Genomic microarray data are characterized by an immense number of variables (i.e. genes, loci) but modest sample sizes. Hierarchical empirical Bayes analysis provides a natural, flexible, and useful paradigm for tackling such data. Hierarchical, because hierarchical structures facilitate the sharing of power across variables. Empirical, because the distribution of model parameters is rarely known with any precision a priori yet can be estimated in a reasonable fashion from experimental data.

A typical gene expression microarray experiment uses a handful of arrays to infer which of the thousands of assayed genes are differentially expressed, and by how much, under two contrasting cellular conditions. If one defines θi as the true change in expression of gene i between the two conditions, the vector θ = (θ1, . . . , θN) is therefore the parameter of primary interest. This dissertation describes a Bayesian approach to estimating the θi, dubbed the l1 estimator. This estimator has two defining characteristics. First, the prior distribution on θi is a mixture of a discrete point mass at zero (corresponding to no differential expression of gene i) and a symmetric continuous distribution centered at zero (indicating there is no a priori preference for up- or down-regulation). Second, the l1 estimator θ_hati is defined as the posterior median, not mean, of θi, and therefore minimizes absolute error loss. Simulation and experimental results show an interesting connection to the false discovery rate (FDR, Benjamini and Hochberg 1995).

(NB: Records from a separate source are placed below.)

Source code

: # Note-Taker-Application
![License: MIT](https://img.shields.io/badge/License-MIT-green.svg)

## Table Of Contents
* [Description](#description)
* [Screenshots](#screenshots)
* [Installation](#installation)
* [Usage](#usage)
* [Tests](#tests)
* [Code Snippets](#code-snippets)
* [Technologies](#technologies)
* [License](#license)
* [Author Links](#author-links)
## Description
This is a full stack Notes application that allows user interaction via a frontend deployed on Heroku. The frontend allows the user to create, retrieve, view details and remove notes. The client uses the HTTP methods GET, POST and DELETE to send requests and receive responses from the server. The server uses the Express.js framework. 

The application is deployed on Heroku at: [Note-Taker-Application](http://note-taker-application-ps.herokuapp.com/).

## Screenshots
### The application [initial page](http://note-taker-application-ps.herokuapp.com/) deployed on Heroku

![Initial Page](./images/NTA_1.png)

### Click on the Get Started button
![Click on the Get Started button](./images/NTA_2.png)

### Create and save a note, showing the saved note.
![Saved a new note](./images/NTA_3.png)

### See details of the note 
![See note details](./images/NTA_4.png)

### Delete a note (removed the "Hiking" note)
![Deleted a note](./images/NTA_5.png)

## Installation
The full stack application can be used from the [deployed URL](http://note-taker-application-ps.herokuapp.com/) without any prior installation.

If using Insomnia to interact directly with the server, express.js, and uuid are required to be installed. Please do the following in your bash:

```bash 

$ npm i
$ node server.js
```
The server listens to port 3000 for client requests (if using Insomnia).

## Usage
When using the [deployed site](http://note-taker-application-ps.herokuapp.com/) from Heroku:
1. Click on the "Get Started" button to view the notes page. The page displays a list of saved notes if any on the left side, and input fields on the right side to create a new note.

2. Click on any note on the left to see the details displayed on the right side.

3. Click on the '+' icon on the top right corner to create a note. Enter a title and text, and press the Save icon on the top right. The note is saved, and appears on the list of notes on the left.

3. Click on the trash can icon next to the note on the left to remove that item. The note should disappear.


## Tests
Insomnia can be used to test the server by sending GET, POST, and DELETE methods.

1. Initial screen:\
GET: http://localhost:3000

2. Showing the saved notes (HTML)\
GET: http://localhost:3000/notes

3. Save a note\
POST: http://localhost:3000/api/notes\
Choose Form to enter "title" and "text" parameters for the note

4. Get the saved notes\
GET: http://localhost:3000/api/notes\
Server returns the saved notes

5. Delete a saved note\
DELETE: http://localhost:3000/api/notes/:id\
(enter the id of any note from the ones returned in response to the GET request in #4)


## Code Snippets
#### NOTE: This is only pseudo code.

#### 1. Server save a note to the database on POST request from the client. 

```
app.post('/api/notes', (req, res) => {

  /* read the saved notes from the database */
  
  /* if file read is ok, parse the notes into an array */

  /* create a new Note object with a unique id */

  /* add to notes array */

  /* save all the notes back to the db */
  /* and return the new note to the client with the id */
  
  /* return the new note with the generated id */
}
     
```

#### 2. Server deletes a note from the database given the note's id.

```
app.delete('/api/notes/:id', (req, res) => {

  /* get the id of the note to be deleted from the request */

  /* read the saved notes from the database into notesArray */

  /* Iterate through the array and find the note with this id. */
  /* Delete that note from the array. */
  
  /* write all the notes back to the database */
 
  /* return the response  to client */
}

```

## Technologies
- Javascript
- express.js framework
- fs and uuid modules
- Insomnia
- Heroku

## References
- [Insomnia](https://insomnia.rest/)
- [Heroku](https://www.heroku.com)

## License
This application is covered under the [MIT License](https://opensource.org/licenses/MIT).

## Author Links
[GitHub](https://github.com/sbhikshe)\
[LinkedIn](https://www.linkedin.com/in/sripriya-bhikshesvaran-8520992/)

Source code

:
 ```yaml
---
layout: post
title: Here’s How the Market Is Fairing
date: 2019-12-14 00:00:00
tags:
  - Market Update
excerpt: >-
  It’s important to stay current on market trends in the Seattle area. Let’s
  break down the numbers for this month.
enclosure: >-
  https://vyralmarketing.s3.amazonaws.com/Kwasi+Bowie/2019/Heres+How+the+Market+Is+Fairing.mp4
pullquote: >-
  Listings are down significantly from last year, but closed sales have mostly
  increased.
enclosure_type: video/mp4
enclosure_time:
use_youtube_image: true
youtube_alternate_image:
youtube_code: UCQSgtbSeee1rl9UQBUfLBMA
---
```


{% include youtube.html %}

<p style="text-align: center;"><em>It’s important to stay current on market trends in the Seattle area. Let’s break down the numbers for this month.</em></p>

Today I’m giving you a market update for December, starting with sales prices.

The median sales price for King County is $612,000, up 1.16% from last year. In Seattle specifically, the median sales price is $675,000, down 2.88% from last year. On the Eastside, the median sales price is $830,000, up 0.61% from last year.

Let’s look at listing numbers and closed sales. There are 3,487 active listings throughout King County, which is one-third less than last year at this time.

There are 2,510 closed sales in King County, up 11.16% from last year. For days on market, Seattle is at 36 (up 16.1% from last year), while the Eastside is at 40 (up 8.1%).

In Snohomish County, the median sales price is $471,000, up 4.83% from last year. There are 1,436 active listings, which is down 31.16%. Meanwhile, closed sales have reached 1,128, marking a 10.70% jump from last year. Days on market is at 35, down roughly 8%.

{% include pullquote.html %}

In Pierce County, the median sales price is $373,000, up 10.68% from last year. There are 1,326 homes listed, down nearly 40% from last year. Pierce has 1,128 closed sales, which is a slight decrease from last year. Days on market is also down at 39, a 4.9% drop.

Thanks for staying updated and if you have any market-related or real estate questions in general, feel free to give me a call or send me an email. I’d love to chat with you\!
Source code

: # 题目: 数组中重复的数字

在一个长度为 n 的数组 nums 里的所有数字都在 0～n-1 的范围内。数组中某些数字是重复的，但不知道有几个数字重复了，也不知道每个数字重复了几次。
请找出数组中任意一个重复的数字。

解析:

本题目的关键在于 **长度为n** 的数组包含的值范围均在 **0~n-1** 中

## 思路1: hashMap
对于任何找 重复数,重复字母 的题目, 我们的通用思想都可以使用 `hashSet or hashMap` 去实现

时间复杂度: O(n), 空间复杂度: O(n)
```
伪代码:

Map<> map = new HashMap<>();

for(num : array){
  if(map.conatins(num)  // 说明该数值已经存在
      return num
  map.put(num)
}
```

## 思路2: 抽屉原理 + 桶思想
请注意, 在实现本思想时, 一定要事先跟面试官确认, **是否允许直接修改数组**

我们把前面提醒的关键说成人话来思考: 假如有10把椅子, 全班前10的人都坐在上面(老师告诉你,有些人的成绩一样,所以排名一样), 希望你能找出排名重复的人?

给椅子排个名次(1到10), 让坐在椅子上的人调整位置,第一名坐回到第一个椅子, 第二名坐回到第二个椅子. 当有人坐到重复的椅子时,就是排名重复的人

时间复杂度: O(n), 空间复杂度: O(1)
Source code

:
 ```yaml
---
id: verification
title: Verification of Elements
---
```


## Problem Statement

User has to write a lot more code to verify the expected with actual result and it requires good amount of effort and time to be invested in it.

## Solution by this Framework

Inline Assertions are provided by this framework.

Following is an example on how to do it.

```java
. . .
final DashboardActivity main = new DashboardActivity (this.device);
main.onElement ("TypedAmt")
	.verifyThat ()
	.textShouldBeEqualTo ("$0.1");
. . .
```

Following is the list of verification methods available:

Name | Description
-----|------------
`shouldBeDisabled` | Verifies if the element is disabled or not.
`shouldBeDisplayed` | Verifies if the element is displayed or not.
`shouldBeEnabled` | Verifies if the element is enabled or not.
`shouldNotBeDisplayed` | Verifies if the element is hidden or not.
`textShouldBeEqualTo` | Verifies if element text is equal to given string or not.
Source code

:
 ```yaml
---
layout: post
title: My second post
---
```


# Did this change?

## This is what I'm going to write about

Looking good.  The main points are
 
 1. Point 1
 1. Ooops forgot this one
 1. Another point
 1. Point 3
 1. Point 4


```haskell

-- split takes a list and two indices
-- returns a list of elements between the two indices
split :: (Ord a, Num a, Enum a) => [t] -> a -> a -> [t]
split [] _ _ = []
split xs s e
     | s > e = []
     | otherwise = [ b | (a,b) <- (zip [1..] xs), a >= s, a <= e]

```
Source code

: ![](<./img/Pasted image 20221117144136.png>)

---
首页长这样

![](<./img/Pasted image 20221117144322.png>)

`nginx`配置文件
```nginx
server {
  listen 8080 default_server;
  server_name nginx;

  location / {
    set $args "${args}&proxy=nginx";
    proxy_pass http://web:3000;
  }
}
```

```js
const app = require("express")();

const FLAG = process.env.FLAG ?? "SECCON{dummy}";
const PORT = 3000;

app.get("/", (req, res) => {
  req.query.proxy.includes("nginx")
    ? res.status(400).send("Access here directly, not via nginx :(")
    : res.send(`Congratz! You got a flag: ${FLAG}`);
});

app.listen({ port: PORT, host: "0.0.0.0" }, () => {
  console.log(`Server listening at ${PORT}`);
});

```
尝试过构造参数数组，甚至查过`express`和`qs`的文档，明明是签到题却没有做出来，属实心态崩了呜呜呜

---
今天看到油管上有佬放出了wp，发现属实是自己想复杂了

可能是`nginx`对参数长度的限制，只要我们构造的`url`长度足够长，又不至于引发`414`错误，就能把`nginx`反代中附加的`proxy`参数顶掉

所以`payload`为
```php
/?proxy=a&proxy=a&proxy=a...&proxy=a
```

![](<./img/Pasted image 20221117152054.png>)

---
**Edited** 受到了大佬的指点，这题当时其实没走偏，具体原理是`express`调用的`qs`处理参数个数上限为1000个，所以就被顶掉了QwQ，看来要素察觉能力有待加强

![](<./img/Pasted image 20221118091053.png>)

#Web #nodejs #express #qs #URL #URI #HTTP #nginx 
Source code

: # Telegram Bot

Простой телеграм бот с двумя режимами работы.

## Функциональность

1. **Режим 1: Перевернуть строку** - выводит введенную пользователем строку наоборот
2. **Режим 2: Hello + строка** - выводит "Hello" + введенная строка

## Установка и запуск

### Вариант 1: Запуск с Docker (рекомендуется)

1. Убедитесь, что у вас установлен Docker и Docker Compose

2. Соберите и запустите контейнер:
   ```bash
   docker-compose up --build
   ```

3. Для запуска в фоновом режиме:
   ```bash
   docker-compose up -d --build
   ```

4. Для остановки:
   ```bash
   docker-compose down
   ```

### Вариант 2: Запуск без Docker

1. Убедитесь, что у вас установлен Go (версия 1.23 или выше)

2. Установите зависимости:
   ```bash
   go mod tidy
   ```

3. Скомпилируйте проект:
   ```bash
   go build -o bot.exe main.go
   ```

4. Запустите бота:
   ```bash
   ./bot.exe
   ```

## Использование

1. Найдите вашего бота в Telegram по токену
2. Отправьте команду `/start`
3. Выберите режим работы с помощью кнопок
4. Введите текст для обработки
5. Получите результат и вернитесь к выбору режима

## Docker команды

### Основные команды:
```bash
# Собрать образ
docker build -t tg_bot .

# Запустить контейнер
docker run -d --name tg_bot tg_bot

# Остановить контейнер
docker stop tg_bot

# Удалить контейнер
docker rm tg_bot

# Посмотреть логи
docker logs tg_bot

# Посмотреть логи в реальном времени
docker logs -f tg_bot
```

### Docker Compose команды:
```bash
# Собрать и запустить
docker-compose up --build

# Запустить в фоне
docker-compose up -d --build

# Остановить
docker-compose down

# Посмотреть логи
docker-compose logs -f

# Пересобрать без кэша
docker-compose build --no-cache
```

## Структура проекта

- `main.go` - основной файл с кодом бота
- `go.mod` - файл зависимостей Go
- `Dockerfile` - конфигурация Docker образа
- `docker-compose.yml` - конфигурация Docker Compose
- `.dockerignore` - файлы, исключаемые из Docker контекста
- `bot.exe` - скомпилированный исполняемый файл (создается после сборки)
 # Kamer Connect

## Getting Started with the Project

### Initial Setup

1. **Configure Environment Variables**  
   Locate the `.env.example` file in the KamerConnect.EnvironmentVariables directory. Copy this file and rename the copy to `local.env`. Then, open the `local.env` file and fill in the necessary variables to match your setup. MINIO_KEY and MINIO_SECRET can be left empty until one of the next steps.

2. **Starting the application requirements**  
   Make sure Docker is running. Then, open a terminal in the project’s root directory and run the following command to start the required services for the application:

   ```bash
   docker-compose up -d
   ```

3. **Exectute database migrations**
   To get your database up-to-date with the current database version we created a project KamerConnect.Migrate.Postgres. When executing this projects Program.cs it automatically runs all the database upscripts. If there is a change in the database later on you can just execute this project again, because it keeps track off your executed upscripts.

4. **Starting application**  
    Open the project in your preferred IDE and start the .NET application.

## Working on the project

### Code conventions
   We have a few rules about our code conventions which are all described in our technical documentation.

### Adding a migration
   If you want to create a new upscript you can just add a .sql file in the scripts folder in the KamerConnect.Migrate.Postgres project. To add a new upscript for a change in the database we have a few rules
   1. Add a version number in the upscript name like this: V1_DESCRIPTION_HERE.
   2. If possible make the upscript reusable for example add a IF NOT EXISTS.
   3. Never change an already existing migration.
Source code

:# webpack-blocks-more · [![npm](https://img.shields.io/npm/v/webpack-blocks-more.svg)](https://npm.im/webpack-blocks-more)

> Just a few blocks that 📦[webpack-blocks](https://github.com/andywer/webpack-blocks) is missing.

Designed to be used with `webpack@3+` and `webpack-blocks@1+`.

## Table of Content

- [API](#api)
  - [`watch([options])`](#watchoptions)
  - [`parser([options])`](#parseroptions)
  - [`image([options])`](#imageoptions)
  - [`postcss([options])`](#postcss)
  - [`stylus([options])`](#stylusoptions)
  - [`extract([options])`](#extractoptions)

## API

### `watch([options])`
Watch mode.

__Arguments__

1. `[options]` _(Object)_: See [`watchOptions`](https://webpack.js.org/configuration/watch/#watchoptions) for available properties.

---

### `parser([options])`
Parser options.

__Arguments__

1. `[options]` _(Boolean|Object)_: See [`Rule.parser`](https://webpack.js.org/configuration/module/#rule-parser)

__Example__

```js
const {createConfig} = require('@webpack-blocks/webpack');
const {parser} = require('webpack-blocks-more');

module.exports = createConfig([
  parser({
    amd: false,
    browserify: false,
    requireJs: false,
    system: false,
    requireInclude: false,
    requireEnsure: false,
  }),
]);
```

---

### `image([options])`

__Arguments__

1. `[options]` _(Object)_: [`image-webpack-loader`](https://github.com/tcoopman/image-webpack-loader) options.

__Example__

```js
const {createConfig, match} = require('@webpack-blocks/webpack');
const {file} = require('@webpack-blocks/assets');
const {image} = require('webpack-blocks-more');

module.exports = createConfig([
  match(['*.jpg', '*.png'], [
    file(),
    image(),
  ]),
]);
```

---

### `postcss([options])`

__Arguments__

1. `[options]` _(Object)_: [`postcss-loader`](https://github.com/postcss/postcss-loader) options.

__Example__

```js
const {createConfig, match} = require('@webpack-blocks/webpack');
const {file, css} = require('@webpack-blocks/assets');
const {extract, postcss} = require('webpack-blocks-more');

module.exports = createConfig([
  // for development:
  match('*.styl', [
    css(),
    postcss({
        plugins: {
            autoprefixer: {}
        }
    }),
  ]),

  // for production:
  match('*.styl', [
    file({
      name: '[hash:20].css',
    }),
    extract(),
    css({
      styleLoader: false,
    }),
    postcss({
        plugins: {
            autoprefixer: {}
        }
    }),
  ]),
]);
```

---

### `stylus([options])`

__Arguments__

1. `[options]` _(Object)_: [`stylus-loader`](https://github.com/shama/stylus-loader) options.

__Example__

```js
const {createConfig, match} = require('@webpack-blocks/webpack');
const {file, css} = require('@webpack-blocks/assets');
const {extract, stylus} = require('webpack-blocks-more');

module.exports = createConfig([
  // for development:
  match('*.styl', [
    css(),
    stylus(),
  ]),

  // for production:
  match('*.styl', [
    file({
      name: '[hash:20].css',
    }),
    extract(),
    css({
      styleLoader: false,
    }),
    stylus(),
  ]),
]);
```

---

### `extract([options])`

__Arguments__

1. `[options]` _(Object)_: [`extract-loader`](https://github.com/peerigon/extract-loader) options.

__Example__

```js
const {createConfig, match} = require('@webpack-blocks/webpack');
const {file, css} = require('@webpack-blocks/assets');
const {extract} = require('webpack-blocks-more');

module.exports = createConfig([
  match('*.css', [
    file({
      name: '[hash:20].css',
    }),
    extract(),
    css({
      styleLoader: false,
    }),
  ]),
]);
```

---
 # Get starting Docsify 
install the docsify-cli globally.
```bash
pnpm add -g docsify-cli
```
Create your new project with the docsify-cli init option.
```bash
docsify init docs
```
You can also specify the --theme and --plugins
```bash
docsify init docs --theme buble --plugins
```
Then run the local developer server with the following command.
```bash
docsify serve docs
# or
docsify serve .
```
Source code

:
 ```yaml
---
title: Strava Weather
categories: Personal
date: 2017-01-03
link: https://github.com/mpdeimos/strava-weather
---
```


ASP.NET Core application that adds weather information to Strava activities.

A chapter of the dissertation also addresses high-density genotyping microarrays. These arrays can simultaneously genotype hundreds of thousands of single nucleotide polymorphisms (SNPs) in the human genome and are therefore commonly used in association and linkage studies, but are increasingly used to infer regions of genomic loss. The chapter first describes a nonparametric data-normalization technique for comparison of intensity levels between arrays. Next, an empirical Bayes analysis of SNP-specific summed intensities allows between-SNP comparison of intensities. A set of genotyping arrays which includes known genomic loss on regions of chromosome 22 is analyzed, revealing that the Bayesian modeling improves sensitivity to reduced fluorescence.